> **Task description**: The result should be all the records, exact and complete, without a single picture.

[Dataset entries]

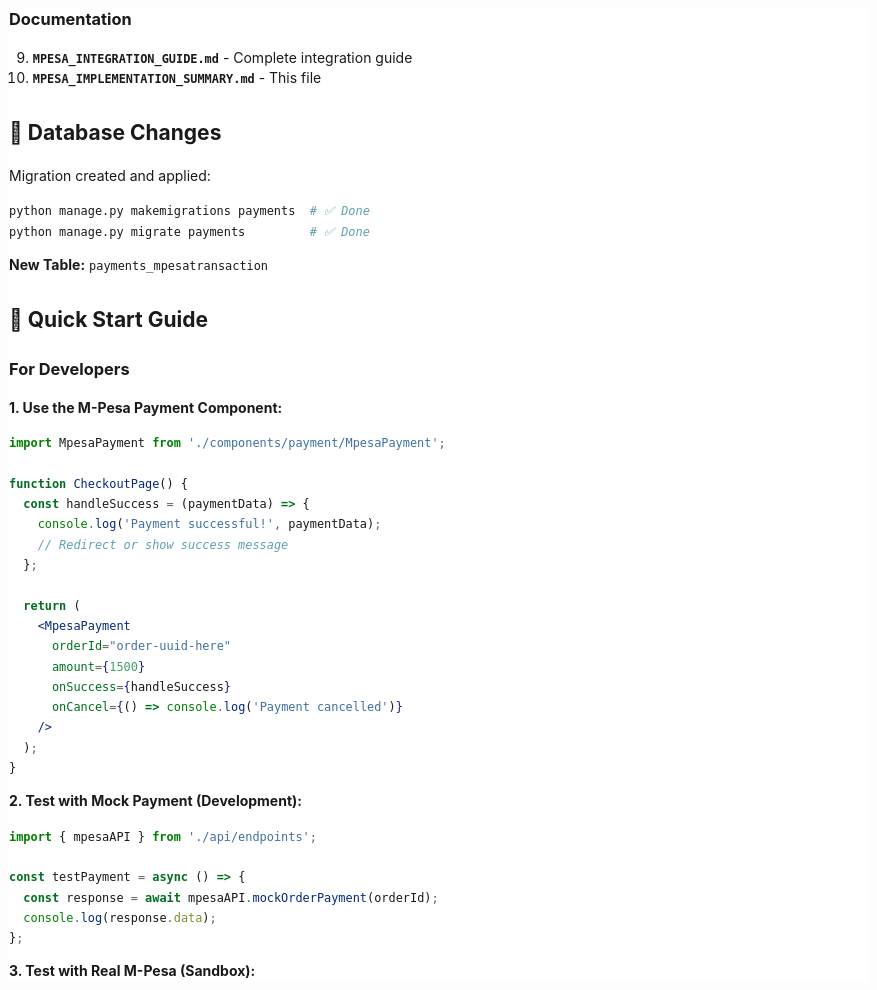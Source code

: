 ### Documentation

9. **`MPESA_INTEGRATION_GUIDE.md`** - Complete integration guide
10. **`MPESA_IMPLEMENTATION_SUMMARY.md`** - This file

## 🔧 Database Changes

Migration created and applied:
```bash
python manage.py makemigrations payments  # ✅ Done
python manage.py migrate payments         # ✅ Done
```

**New Table:** `payments_mpesatransaction`

## 🚀 Quick Start Guide

### For Developers

**1. Use the M-Pesa Payment Component:**

```jsx
import MpesaPayment from './components/payment/MpesaPayment';

function CheckoutPage() {
  const handleSuccess = (paymentData) => {
    console.log('Payment successful!', paymentData);
    // Redirect or show success message
  };

  return (
    <MpesaPayment
      orderId="order-uuid-here"
      amount={1500}
      onSuccess={handleSuccess}
      onCancel={() => console.log('Payment cancelled')}
    />
  );
}
```

**2. Test with Mock Payment (Development):**

```jsx
import { mpesaAPI } from './api/endpoints';

const testPayment = async () => {
  const response = await mpesaAPI.mockOrderPayment(orderId);
  console.log(response.data);
};
```

**3. Test with Real M-Pesa (Sandbox):**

> **Response box**:
Source code

: ### Documentation

9. **`MPESA_INTEGRATION_GUIDE.md`** - Complete integration guide
10. **`MPESA_IMPLEMENTATION_SUMMARY.md`** - This file

## 🔧 Database Changes

Migration created and applied:
```bash
python manage.py makemigrations payments  # ✅ Done
python manage.py migrate payments         # ✅ Done
```

**New Table:** `payments_mpesatransaction`

## 🚀 Quick Start Guide

### For Developers

**1. Use the M-Pesa Payment Component:**

```jsx
import MpesaPayment from './components/payment/MpesaPayment';

function CheckoutPage() {
  const handleSuccess = (paymentData) => {
    console.log('Payment successful!', paymentData);
    // Redirect or show success message
  };

  return (
    <MpesaPayment
      orderId="order-uuid-here"
      amount={1500}
      onSuccess={handleSuccess}
      onCancel={() => console.log('Payment cancelled')}
    />
  );
}
```

**2. Test with Mock Payment (Development):**

```jsx
import { mpesaAPI } from './api/endpoints';

const testPayment = async () => {
  const response = await mpesaAPI.mockOrderPayment(orderId);
  console.log(response.data);
};
```

**3. Test with Real M-Pesa (Sandbox):**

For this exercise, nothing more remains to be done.